#### AVAILABLE DATA:

%%

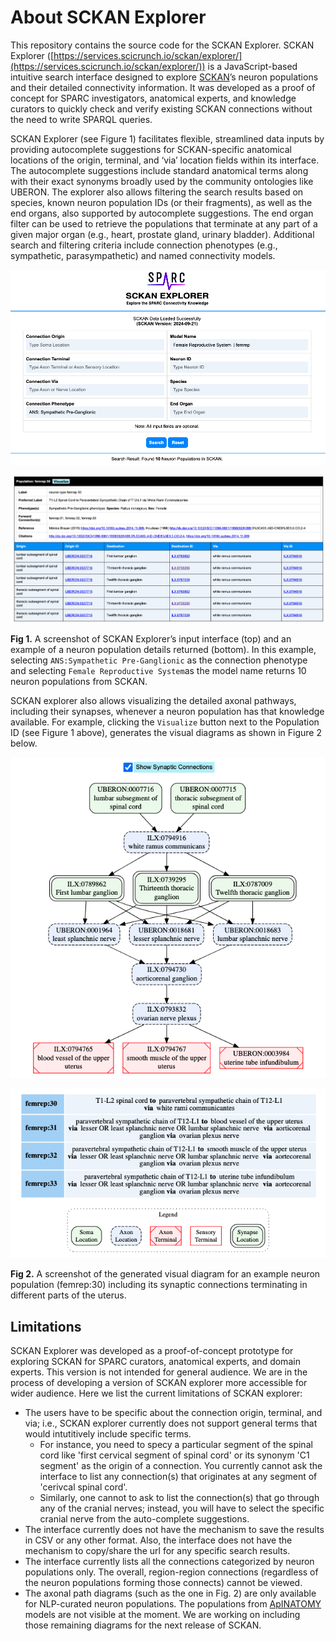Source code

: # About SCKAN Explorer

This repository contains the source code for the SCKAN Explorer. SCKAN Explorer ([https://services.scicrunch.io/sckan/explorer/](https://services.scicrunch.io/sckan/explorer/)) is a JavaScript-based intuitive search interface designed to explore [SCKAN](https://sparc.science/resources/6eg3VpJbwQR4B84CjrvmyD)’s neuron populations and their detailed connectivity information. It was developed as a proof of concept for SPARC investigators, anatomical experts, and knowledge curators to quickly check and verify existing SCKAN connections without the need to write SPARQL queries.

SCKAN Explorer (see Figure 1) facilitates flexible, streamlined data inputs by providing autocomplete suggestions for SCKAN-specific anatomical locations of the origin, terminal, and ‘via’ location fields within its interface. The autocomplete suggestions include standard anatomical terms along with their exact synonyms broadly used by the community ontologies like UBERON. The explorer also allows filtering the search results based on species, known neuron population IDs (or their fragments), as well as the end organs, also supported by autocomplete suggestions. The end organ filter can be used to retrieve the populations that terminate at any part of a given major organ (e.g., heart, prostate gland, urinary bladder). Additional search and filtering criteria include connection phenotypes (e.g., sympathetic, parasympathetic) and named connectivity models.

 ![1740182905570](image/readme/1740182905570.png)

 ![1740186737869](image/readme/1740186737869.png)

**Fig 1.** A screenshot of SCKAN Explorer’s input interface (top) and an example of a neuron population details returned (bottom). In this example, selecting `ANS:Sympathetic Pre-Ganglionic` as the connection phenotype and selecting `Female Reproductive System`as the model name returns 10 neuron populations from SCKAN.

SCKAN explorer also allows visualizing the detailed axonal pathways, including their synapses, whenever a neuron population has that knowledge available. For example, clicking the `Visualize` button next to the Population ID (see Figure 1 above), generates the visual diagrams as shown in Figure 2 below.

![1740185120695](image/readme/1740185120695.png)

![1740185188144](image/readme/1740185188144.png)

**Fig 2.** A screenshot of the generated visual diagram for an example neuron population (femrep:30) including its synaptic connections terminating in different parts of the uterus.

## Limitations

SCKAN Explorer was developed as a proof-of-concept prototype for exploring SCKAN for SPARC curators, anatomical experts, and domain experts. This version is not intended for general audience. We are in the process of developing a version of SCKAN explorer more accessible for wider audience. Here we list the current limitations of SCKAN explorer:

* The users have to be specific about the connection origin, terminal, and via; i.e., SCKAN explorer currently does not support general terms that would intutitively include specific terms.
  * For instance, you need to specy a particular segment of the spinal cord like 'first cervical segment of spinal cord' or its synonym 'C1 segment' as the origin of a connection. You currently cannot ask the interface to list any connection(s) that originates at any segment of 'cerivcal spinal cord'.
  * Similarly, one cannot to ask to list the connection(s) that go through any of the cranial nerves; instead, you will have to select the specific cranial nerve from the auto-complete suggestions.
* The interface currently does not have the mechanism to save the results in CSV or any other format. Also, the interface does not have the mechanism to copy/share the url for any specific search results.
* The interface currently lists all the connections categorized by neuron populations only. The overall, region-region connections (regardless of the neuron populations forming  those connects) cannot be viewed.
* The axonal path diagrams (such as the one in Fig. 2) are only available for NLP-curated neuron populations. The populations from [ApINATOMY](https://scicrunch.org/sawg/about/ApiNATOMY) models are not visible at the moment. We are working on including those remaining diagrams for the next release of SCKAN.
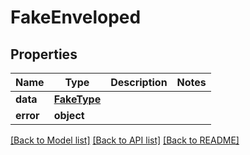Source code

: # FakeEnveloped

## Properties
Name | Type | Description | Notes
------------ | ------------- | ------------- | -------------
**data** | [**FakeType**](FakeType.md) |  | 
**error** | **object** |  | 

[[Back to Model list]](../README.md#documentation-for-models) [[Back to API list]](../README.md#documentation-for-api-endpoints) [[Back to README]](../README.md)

%%
%%

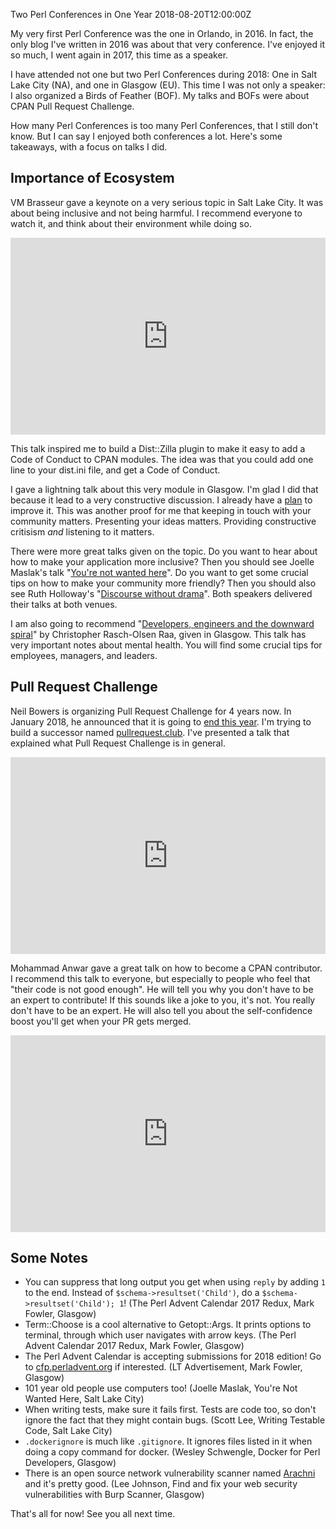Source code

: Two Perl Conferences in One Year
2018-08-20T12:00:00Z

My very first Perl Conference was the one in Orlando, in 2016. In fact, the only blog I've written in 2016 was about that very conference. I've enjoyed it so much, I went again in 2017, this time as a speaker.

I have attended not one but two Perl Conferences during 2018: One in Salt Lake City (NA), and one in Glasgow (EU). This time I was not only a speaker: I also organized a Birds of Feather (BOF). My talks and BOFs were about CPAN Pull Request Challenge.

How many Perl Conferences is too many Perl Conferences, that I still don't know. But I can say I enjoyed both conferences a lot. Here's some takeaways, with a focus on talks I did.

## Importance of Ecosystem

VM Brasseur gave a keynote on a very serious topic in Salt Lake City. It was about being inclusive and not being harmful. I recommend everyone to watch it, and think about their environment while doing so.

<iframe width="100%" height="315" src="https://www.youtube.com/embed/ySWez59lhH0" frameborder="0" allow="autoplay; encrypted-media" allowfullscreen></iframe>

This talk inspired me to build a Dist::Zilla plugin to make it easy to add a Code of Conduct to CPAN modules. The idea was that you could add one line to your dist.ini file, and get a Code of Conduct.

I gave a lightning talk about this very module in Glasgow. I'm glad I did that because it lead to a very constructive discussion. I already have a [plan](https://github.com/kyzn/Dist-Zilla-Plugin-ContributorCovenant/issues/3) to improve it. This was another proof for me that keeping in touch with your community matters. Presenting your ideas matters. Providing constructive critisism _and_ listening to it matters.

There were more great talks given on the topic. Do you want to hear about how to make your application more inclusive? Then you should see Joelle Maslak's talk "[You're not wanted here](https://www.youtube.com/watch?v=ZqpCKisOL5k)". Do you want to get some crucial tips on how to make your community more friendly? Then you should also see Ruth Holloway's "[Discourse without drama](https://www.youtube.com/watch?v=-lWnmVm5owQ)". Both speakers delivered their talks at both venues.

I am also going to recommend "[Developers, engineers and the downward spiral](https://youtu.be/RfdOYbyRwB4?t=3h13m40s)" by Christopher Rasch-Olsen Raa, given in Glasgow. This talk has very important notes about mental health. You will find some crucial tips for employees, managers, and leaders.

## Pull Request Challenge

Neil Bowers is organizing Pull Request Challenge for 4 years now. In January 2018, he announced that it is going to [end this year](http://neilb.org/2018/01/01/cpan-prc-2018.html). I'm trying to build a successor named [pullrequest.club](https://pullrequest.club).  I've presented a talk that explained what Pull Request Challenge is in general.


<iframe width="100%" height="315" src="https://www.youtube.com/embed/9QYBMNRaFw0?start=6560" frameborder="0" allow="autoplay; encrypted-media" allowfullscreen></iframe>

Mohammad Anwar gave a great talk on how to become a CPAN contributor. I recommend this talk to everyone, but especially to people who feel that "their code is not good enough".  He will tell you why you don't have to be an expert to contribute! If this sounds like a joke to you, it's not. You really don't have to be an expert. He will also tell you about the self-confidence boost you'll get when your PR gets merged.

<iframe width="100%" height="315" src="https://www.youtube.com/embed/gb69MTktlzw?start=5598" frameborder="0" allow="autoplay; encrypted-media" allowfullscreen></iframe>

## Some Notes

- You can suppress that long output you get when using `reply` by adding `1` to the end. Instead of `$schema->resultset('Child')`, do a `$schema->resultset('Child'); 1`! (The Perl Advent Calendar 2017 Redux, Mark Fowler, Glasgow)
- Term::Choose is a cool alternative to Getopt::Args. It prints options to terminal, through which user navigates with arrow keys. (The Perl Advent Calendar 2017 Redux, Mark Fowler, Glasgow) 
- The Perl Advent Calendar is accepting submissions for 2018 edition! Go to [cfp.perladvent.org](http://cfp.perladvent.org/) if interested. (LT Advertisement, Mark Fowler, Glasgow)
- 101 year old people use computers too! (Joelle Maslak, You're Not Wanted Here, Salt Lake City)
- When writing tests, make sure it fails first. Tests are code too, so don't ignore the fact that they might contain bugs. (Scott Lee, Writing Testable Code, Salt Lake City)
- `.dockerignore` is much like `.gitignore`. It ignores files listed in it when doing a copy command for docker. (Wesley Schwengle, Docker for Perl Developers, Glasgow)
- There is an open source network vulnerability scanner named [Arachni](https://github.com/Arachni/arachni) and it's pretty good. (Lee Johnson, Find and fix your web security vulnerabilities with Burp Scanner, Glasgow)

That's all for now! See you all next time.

%%

#### TASK DETAILS:
Reproduce word for word the material above, beginning with the line that contains "- You can suppress" and ending with the line that contains "- The Perl Advent".

#### TASK RESULT:
- You can suppress that long output you get when using `reply` by adding `1` to the end. Instead of `$schema->resultset('Child')`, do a `$schema->resultset('Child'); 1`! (The Perl Advent Calendar 2017 Redux, Mark Fowler, Glasgow)
- Term::Choose is a cool alternative to Getopt::Args. It prints options to terminal, through which user navigates with arrow keys. (The Perl Advent Calendar 2017 Redux, Mark Fowler, Glasgow) 
- The Perl Advent Calendar is accepting submissions for 2018 edition! Go to [cfp.perladvent.org](http://cfp.perladvent.org/) if interested. (LT Advertisement, Mark Fowler, Glasgow)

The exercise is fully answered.